Poder e Governo

Cármen Lúcia reúne presidentes de TREs para apresentar regras de conduta

Presidente do TSE, ministra é relatora de Código de Conduta no STF

Agência O Globo - 10/02/2026
Cármen Lúcia reúne presidentes de TREs para apresentar regras de conduta
Imagem ilustrativa gerada por inteligência artificial - Foto: Nano Banana (Google Imagen)

A presidente do Tribunal Superior Eleitoral (TSE), ministra Cármen Lúcia, realiza nesta terça-feira uma reunião com os presidentes de todos os tribunais regionais eleitorais (TREs) para discutir uma proposta de regras de conduta para juízes eleitorais. A iniciativa foi anunciada pela ministra durante a sessão solene que marcou a retomada dos trabalhos do Judiciário.

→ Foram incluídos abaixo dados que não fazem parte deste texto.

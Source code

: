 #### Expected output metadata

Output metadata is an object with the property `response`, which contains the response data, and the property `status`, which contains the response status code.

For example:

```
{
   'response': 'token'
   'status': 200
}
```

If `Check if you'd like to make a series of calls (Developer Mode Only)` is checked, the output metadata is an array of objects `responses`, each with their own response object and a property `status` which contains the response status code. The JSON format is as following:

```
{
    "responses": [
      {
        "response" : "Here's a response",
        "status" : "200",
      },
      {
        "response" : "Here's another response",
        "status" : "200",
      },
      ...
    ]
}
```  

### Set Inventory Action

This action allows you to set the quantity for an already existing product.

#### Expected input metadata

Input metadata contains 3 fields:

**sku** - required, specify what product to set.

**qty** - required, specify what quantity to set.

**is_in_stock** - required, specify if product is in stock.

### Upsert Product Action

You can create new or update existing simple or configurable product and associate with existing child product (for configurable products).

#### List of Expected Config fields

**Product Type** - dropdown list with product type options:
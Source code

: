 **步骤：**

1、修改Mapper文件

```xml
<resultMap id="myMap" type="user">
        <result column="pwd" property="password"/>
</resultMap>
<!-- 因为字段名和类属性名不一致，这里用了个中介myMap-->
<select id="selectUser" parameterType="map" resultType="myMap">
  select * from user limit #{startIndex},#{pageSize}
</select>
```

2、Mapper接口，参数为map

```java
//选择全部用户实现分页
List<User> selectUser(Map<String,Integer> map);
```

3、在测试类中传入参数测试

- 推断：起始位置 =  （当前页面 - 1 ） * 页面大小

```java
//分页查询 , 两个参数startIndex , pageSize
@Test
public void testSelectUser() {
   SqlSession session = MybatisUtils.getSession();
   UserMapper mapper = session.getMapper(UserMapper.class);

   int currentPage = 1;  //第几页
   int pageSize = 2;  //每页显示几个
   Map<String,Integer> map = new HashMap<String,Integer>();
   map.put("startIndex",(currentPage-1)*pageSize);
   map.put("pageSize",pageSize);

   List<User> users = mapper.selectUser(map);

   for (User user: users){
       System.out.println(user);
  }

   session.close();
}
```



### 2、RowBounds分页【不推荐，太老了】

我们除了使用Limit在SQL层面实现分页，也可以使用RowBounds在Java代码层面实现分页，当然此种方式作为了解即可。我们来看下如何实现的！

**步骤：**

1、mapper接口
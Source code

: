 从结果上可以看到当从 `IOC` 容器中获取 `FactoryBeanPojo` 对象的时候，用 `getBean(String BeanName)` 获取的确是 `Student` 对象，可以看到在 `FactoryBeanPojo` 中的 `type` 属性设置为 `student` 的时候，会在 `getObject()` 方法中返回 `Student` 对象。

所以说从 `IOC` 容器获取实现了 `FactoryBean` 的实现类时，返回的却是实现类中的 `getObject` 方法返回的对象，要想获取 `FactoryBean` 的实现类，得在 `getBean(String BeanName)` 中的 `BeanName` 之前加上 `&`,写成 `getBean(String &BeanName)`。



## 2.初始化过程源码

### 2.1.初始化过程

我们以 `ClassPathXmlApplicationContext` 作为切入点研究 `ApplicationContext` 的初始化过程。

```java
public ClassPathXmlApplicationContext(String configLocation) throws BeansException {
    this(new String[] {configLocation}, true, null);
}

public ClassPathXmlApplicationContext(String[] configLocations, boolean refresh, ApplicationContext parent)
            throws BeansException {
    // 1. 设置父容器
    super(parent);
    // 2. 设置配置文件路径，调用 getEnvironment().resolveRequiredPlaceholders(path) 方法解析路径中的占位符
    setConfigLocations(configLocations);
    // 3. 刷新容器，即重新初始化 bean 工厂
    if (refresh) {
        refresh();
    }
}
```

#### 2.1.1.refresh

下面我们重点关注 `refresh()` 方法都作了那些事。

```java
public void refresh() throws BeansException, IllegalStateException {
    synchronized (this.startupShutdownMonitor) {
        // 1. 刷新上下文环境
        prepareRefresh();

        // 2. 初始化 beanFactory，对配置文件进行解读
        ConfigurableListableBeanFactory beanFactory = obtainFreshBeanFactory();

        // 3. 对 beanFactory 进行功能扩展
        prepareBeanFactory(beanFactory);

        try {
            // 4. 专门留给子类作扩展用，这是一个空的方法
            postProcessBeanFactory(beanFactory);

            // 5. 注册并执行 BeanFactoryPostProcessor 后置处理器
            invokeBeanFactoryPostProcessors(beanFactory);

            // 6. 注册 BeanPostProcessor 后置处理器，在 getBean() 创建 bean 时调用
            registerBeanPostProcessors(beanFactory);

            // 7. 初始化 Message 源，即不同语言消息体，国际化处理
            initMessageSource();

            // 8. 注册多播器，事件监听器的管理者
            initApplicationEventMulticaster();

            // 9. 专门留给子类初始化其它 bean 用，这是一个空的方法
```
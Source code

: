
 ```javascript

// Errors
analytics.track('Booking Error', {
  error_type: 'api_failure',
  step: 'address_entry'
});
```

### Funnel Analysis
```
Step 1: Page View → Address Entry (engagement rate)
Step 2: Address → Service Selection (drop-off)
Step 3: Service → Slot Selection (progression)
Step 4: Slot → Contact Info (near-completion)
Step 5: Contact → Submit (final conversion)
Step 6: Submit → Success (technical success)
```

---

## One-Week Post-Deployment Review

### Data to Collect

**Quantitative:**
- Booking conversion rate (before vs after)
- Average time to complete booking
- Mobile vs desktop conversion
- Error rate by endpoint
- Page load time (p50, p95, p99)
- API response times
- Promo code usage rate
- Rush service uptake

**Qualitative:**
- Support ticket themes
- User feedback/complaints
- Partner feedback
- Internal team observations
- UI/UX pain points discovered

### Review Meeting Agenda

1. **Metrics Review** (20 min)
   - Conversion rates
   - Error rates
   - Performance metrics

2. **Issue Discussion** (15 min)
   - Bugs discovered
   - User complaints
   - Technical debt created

O encontro, que acontece a portas fechadas na sede do TSE, ocorre em meio ao debate sobre o Código de Conduta para o Supremo Tribunal Federal (STF), do qual Cármen Lúcia é relatora, conforme designação do presidente do STF, ministro Edson Fachin.

Na semana passada, ao apresentar dez recomendações para a magistratura eleitoral, ministros do TSE enxergaram um "vislumbre" do que poderá ser delineado por Cármen Lúcia no âmbito do STF. Nos bastidores, as sugestões passaram a ser chamadas de "Código Cármen Lúcia".

A ministra ressaltou que a publicidade dos atos judiciais e administrativos é uma exigência republicana fundamental para preservar a confiança da sociedade nas instituições.

Entre as regras propostas, destaca-se a obrigatoriedade de divulgação das agendas de audiências com partes, advogados, candidatos, partidos políticos ou outros interessados, independentemente de os encontros ocorrerem em ambiente institucional ou externo.

Cármen Lúcia também recomendou cautela nas manifestações públicas de magistrados sobre temas relacionados ao processo eleitoral, mesmo quando o tema não estiver sob sua jurisdição. Segundo a ministra, intervenções públicas ou agendas profissionais paralelas podem gerar dúvidas sobre a imparcialidade da atuação judicial.

As orientações proíbem expressamente a participação de magistrados em eventos públicos ou privados, durante o ano eleitoral, em que haja confraternização com candidatos, representantes de campanha ou interessados diretos no pleito. Para a ministra, esse tipo de envolvimento configura conflito de interesses e compromete a integridade da função judicante.

Confira as principais recomendações anunciadas pela presidente do TSE para juízes eleitorais:

- Garantia de publicidade das audiências com partes, advogados, candidatos, partidos políticos ou interessados, com divulgação das agendas, independentemente do local do encontro;

- Moderação nas intervenções e manifestações públicas ou em agendas profissionais particulares sobre temas relativos ao processo eleitoral, estejam ou não sob jurisdição do magistrado;

- Proibição de comparecimento a eventos públicos ou privados, durante o ano eleitoral, nos quais haja confraternização com candidatos, representantes de campanha ou interessados diretos na eleição, para evitar conflito de interesses;

- Vedação a manifestações, inclusive em mídias eletrônicas, sobre a escolha política de magistrados, a fim de preservar a imparcialidade da decisão judicial;

- Proibição de recebimento de ofertas ou presentes que possam colocar em dúvida a imparcialidade do magistrado;

- Não são permitidas sinalizações favoráveis ou contrárias a candidatos, partidos ou ideologias, para evitar suspeitas de favorecimento ou perseguição em julgamentos;

- Advogados que compõem a judicatura eleitoral devem se abster de participar de atos ou processos em que seus escritórios estejam representados;

- Magistrados não devem assumir atividades não judiciais que prejudiquem o cumprimento de seus deveres funcionais, já que a função judicante é pessoal, intransferível e insubstituível;

- A autoridade competente deve garantir a publicidade dos atos judiciais e administrativos, prevenindo equívocos de interpretação ou divulgação inadequada por terceiros;

- A transparência na atuação dos órgãos da Justiça Eleitoral e de seus integrantes é uma exigência republicana, assegurando à eleitora e ao eleitor acesso à informação segura e baseada em fatos, o que fortalece a liberdade de escolha e a proteção da democracia.